● Your objective
All that is needed is an exact copy of the lines from the beginning of the data below through the line containing "corneal endothelial dystrophy", minus the pictures.

● Recorded data
*** Begin section ***
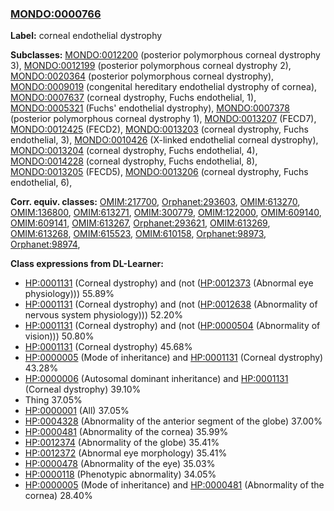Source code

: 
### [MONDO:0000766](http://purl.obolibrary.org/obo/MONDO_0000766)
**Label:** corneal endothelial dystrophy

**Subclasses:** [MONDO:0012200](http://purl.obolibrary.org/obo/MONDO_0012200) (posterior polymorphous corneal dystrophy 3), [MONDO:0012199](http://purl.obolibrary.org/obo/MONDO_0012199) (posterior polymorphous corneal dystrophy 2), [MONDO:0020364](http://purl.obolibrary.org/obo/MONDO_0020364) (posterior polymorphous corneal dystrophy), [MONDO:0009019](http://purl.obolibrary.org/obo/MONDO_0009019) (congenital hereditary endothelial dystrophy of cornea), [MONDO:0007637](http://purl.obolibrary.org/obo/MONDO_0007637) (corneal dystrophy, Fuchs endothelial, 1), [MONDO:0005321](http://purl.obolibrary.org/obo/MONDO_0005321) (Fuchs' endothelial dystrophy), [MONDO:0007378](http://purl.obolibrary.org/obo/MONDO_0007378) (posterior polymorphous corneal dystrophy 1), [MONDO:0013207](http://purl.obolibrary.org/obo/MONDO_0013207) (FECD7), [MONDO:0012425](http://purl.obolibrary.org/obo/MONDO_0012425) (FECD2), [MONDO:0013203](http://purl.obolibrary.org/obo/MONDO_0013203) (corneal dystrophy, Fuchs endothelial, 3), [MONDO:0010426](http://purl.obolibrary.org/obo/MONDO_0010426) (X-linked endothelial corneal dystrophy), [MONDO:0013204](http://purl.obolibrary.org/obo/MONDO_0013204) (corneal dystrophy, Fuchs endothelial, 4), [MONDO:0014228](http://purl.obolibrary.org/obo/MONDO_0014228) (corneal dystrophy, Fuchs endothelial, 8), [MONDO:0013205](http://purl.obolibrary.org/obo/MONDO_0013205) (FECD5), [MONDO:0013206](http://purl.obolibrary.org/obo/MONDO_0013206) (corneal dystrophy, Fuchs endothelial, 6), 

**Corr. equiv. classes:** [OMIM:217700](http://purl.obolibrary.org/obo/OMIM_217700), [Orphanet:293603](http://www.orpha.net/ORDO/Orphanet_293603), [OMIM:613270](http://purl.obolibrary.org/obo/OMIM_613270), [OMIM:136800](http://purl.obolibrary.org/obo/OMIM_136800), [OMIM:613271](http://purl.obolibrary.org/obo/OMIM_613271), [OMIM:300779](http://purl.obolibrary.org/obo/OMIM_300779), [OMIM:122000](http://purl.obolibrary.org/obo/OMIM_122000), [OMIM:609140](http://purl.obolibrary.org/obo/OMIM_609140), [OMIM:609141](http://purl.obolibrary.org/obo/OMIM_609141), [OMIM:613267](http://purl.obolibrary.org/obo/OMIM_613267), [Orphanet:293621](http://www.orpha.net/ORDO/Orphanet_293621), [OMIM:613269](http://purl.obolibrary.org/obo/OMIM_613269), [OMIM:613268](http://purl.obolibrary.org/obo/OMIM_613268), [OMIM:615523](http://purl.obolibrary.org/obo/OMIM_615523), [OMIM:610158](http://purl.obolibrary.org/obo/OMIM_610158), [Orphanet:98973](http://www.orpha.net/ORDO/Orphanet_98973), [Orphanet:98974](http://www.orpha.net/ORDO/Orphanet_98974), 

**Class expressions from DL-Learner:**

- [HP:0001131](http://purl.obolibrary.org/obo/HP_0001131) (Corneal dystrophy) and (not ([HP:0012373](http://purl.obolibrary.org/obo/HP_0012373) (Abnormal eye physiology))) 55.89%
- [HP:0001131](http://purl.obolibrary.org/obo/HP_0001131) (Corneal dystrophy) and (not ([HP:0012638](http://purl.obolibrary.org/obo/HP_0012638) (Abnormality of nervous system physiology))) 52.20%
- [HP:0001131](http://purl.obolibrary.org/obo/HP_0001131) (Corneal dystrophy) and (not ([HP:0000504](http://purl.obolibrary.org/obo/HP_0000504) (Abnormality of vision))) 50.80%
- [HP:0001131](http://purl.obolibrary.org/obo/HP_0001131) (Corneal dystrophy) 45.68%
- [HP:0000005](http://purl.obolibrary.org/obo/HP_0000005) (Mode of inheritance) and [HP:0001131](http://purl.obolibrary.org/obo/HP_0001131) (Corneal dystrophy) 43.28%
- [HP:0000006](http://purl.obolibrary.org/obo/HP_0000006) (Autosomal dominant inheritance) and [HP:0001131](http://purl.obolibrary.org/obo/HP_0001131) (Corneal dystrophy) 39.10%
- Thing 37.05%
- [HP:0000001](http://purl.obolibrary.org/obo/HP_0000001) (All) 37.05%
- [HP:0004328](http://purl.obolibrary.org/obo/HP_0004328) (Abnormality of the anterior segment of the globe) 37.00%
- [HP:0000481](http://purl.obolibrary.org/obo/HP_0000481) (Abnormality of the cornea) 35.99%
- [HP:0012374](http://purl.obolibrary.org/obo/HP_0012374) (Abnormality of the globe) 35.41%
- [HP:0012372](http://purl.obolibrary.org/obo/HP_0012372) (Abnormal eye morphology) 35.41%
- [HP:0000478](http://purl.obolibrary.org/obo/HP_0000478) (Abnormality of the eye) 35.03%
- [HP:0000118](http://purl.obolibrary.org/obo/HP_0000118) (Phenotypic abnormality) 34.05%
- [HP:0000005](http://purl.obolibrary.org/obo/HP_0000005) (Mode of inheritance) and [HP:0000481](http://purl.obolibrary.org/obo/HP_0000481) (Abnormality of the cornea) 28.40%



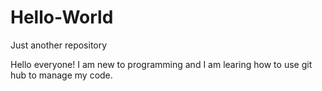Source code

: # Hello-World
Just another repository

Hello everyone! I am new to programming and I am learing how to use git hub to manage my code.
*** End section ***
● Written reply
Source code

: 
### [MONDO:0000766](http://purl.obolibrary.org/obo/MONDO_0000766)
**Label:** corneal endothelial dystrophy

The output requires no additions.